▶ [Task directions] If a line in the material below has the string "frac", copy it out.

*** Opening The input ***

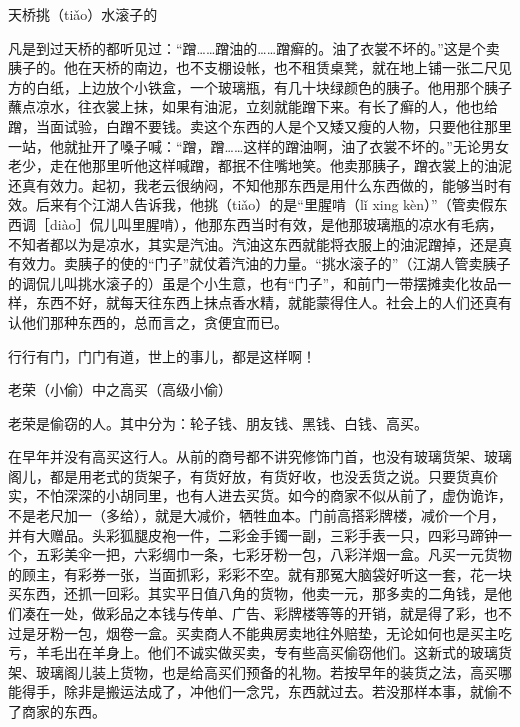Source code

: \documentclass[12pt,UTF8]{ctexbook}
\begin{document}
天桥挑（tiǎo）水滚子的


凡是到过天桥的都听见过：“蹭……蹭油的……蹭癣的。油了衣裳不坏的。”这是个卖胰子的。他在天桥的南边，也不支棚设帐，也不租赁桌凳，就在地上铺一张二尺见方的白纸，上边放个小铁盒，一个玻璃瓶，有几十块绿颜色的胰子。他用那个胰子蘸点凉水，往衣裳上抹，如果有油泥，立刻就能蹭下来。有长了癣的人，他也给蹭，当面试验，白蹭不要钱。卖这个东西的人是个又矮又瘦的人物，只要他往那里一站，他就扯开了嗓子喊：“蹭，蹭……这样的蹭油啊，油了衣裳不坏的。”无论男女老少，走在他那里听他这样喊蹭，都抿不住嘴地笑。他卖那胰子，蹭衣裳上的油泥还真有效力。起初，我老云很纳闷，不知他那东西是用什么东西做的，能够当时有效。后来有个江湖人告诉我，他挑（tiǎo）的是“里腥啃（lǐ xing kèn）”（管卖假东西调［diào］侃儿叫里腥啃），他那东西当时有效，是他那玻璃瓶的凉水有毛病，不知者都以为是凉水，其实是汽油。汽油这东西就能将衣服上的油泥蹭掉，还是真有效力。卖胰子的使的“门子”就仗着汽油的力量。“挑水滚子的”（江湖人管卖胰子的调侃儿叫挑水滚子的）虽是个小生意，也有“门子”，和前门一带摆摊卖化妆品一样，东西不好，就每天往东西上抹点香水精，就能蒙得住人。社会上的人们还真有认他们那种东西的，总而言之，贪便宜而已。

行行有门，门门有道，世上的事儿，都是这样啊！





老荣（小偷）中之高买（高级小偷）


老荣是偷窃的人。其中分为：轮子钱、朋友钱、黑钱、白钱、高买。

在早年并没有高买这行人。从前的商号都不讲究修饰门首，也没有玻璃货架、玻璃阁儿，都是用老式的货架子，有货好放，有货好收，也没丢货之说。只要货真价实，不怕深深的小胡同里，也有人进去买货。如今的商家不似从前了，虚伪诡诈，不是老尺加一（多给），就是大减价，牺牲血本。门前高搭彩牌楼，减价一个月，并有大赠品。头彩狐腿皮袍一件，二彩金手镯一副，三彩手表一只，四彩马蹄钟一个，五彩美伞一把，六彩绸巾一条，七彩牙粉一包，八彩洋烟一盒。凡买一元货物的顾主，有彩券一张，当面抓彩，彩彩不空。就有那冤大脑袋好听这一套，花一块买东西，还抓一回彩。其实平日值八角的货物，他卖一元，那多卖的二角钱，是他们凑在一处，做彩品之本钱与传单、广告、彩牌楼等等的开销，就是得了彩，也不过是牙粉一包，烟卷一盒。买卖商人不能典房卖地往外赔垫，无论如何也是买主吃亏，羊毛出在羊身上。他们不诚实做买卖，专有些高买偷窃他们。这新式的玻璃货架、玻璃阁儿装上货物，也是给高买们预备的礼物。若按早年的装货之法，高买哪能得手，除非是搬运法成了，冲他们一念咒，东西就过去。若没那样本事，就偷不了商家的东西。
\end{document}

*** Closing The input ***
*** Opening The input ***

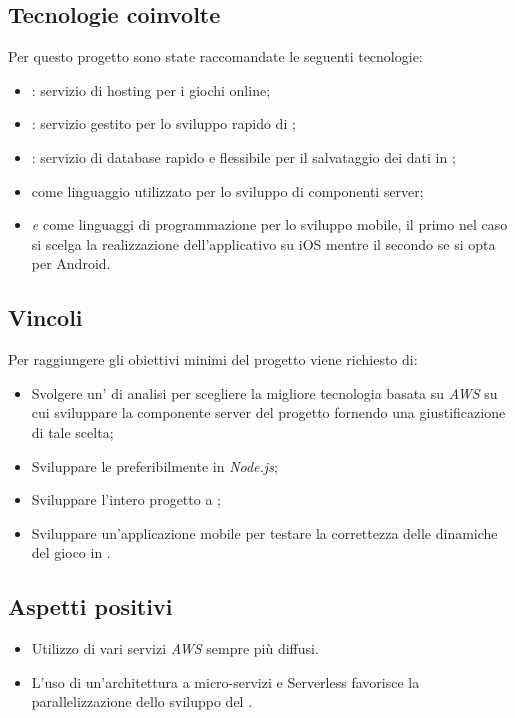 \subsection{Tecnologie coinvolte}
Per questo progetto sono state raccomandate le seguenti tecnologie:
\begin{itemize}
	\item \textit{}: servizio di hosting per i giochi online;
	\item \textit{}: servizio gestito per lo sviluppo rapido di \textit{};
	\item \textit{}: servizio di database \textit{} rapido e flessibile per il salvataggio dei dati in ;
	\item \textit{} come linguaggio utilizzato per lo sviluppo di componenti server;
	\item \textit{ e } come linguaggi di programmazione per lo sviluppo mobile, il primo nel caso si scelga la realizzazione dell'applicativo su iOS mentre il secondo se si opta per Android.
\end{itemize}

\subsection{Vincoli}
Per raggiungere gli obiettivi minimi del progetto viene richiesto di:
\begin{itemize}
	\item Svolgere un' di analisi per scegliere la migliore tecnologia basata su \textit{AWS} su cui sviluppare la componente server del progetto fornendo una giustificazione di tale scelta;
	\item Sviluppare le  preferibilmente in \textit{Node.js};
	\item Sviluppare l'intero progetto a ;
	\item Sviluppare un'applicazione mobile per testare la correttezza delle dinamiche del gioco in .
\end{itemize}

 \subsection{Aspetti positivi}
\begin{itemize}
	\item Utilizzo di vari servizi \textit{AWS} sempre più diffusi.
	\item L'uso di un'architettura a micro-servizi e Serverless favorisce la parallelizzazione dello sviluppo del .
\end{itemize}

*** Closing The input ***
*** Opening The input ***

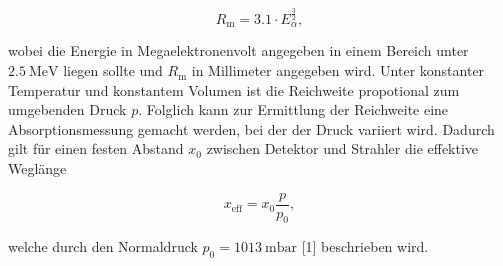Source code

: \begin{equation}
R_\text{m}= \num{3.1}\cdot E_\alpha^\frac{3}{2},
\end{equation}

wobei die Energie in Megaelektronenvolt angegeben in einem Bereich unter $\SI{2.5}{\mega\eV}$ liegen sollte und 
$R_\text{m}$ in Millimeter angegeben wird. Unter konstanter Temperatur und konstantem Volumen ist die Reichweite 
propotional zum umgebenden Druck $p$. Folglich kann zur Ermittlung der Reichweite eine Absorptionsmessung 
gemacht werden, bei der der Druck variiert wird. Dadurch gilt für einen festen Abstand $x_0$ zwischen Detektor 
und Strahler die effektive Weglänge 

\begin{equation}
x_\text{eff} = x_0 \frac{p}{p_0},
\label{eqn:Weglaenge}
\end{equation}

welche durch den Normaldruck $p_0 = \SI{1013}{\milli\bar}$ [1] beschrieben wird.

*** Closing The input ***

▶ [Solution for this problem]
R_\text{m}= \num{3.1}\cdot E_\alpha^\frac{3}{2},
x_\text{eff} = x_0 \frac{p}{p_0},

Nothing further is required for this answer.